For the past 12 years, I have been devising and refining a mechanism for making our plays as structurally sound and as realistic as possible for the middle and high school audience. The issues we explore—drug and alcohol abuse, racism and sexual intolerance, teen pregnancy, violence, and now teen suicide—are difficult; few people feel comfortable talking about root causes (otherwise known as “who’s to blame”) and fewer still are willing to talk about their own experiences.
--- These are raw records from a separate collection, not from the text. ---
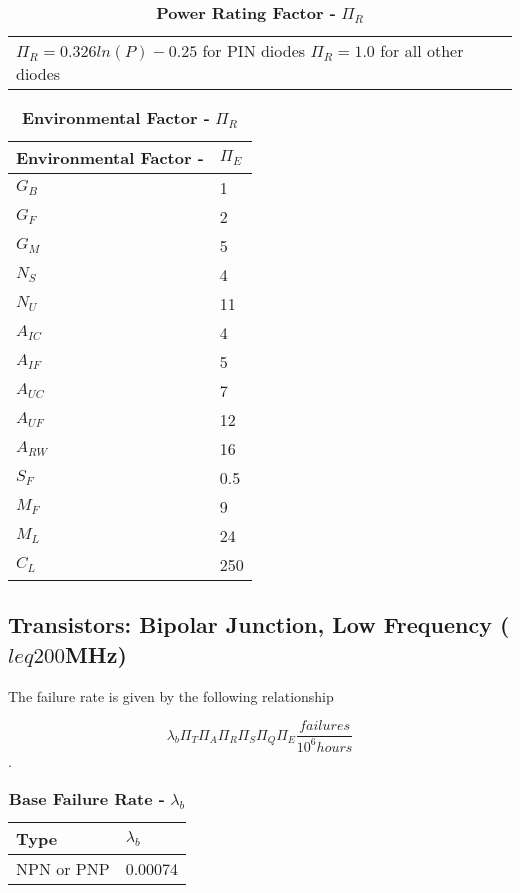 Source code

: \begin{table}
\caption{\textbf{Power Rating Factor -} $\Pi_{R}$}
\label{table:powerRatingFactorFast}
\begin{tabular}{l} 
$\Pi_{R} = 0.326ln(P)-0.25$ for PIN diodes
$\Pi_{R} = 1.0$ for all other diodes
\end{tabular}
\end{table}

\begin{table}
\caption{\textbf{Environmental Factor -} $\Pi_{R}$}
\label{table:environmentalFactorFast}
\begin{tabular}{|l|m{10cm}|} \hline
\textbf{Environmental Factor -} & $\Pi_{E}$ \\ \hline
$G_{B}$ & 1 \\ \hline
$G_{F}$ & 2 \\ \hline
$G_{M}$ & 5 \\ \hline
$N_{S}$ & 4 \\ \hline
$N_{U}$ & 11 \\ \hline
$A_{IC}$ & 4 \\ \hline
$A_{IF}$ & 5 \\ \hline
$A_{UC}$ & 7 \\ \hline
$A_{UF}$ & 12 \\ \hline
$A_{RW}$ & 16 \\ \hline
$S_{F}$ & 0.5 \\ \hline
$M_{F}$ & 9 \\ \hline
$M_{L}$ & 24 \\ \hline
$C_{L}$ & 250 \\ \hline
\end{tabular}
\end{table}

\subsection{Transistors: Bipolar Junction, Low Frequency ($leq 200$MHz)}
\label{subsection:transistors-bipolar-junction-low-frequency-200mhz}

The failure rate is given by the following relationship

$$\lambda_{b} \Pi_T \Pi_A \Pi_R \Pi_S \Pi_Q \Pi_E \frac{failures}{10^6 hours}$$.

\begin{table}
\caption{\textbf{Base Failure Rate -} $\lambda_{b}$}
\label{table:baseFailureRateTransSlow}
\begin{tabular}{|l|m{10cm}|} \hline
\textbf{Type} & $\lambda_{b}$ \\ \hline
NPN or PNP & 0.00074 \\ \hline
\end{tabular}
\end{table}

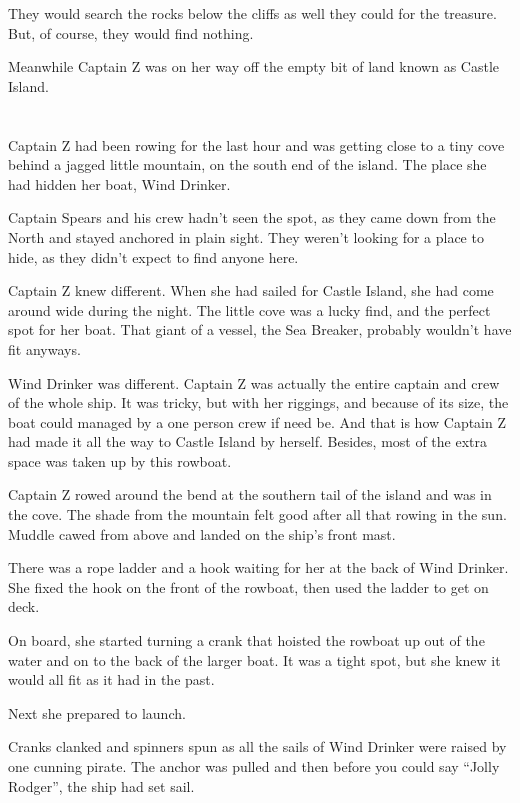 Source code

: \documentclass[12pt]{extbook}
\begin{document}
  They would search the rocks below the cliffs as well they could for the
  treasure. But, of course, they would find nothing.
  
  Meanwhile Captain Z was on her way off the empty bit of land known as
  Castle Island.
  
  \section{}\label{section-24}
  
  Captain Z had been rowing for the last hour and was getting close to a
  tiny cove behind a jagged little mountain, on the south end of the
  island. The place she had hidden her boat, Wind Drinker.
  
  Captain Spears and his crew hadn't seen the spot, as they came down from
  the North and stayed anchored in plain sight. They weren't looking for a
  place to hide, as they didn't expect to find anyone here.
  
  Captain Z knew different. When she had sailed for Castle Island, she had
  come around wide during the night. The little cove was a lucky find, and
  the perfect spot for her boat. That giant of a vessel, the Sea Breaker,
  probably wouldn't have fit anyways.
  
  Wind Drinker was different. Captain Z was actually the entire captain
  and crew of the whole ship. It was tricky, but with her riggings, and
  because of its size, the boat could managed by a one person crew if need
  be. And that is how Captain Z had made it all the way to Castle Island
  by herself. Besides, most of the extra space was taken up by this
  rowboat.
  
  Captain Z rowed around the bend at the southern tail of the island and
  was in the cove. The shade from the mountain felt good after all that
  rowing in the sun. Muddle cawed from above and landed on the ship's
  front mast.
  
  There was a rope ladder and a hook waiting for her at the back of Wind
  Drinker. She fixed the hook on the front of the rowboat, then used the
  ladder to get on deck.
  
  On board, she started turning a crank that hoisted the rowboat up out of
  the water and on to the back of the larger boat. It was a tight spot,
  but she knew it would all fit as it had in the past.
  
  Next she prepared to launch.
  
  Cranks clanked and spinners spun as all the sails of Wind Drinker were
  raised by one cunning pirate. The anchor was pulled and then before you
  could say \enquote{Jolly Rodger}, the ship had set sail.
  
\end{document}
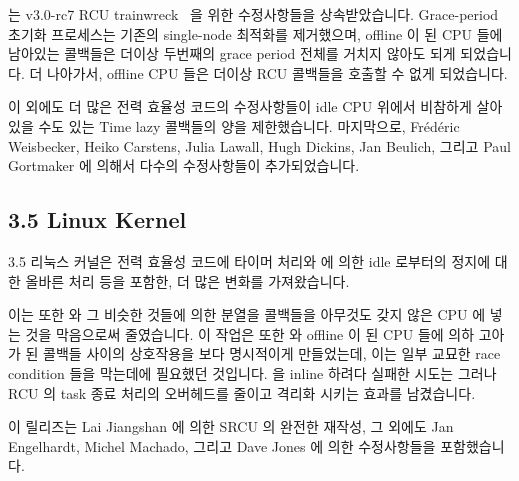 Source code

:  는 v3.0-rc7 RCU
trainwreck~\cite{PaulEMcKenney2011RCU3.0trainwreck} 을 위한 
수정사항들을 상속받았습니다.
Grace-period 초기화 프로세스는 기존의 single-node 최적화를 제거했으며, offline
이 된 CPU 들에 남아있는 콜백들은 더이상 두번째의 grace period 전체를 거치지
않아도 되게 되었습니다.
더 나아가서, offline CPU 들은 더이상 RCU 콜백들을 호출할 수 없게 되었습니다.

이 외에도 더 많은 전력 효율성 코드의 수정사항들이 idle CPU 위에서 비참하게
살아있을 수도 있는 Time lazy 콜백들의 양을 제한했습니다.
마지막으로, Fr\'ed\'eric Weisbecker, Heiko Carstens, Julia Lawall, Hugh
Dickins, Jan Beulich, 그리고 Paul Gortmaker 에 의해서 다수의 수정사항들이
추가되었습니다.

\subsection{3.5 Linux Kernel}

3.5 리눅스 커널은  전력 효율성 코드에 타이머 처리와
 에 의한 idle 로부터의 정지에 대한 올바른 처리 등을 포함한, 더
많은 변화를 가져왔습니다.

이는 또한  와 그 비슷한 것들에 의한 분열을 콜백들을 아무것도
갖지 않은 CPU 에 넣는 것을 막음으로써 줄였습니다.
이 작업은 또한  와 offline 이 된 CPU 들에 의하 고아가 된
콜백들 사이의 상호작용을 보다 명시적이게 만들었는데, 이는 일부 교묘한 race
condition 들을 막는데에 필요했던 것입니다.
 을 inline 하려다 실패한 시도는 그러나 RCU 의 task 종료
처리의 오버헤드를 줄이고 격리화 시키는 효과를 남겼습니다.

이 릴리즈는 Lai Jiangshan 에 의한 SRCU 의 완전한 재작성, 그 외에도 Jan
Engelhardt, Michel Machado, 그리고 Dave Jones 에 의한 수정사항들을
포함했습니다.
\iffalse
In 1998, when I was asked to write the scenes for a musical called “The Think it Thru Revue,” I knew that as a 29-year-old male I was not equipped with the depth of insight needed to write a truly realistic play about teen sex. The pressures of the kids I was working with were in many ways the same—peer pressure is peer pressure through the ages, for the most part—yet I knew that burgeoning technologies and more permissiveness and opportunity were also making the pressures greater than what I had experienced.

At the time, Arizona, where I was living and working, led the nation in teen pregnancy, so the stakes were high. The project was well funded and plenty of stakeholders were waiting to see what we were going to do.

The first thing I did—and this has become an essential part of our process—was to talk to the young actors who would be in the Company we were forming for the project. There was a sufficient level of trust to create an honest and open dialogue about the issues surrounding teen sex. From there, I created some scenarios based on what they were saying before holding a workshop where we had the kids play out the scenes. I recorded them that first time, a practice I have since abandoned.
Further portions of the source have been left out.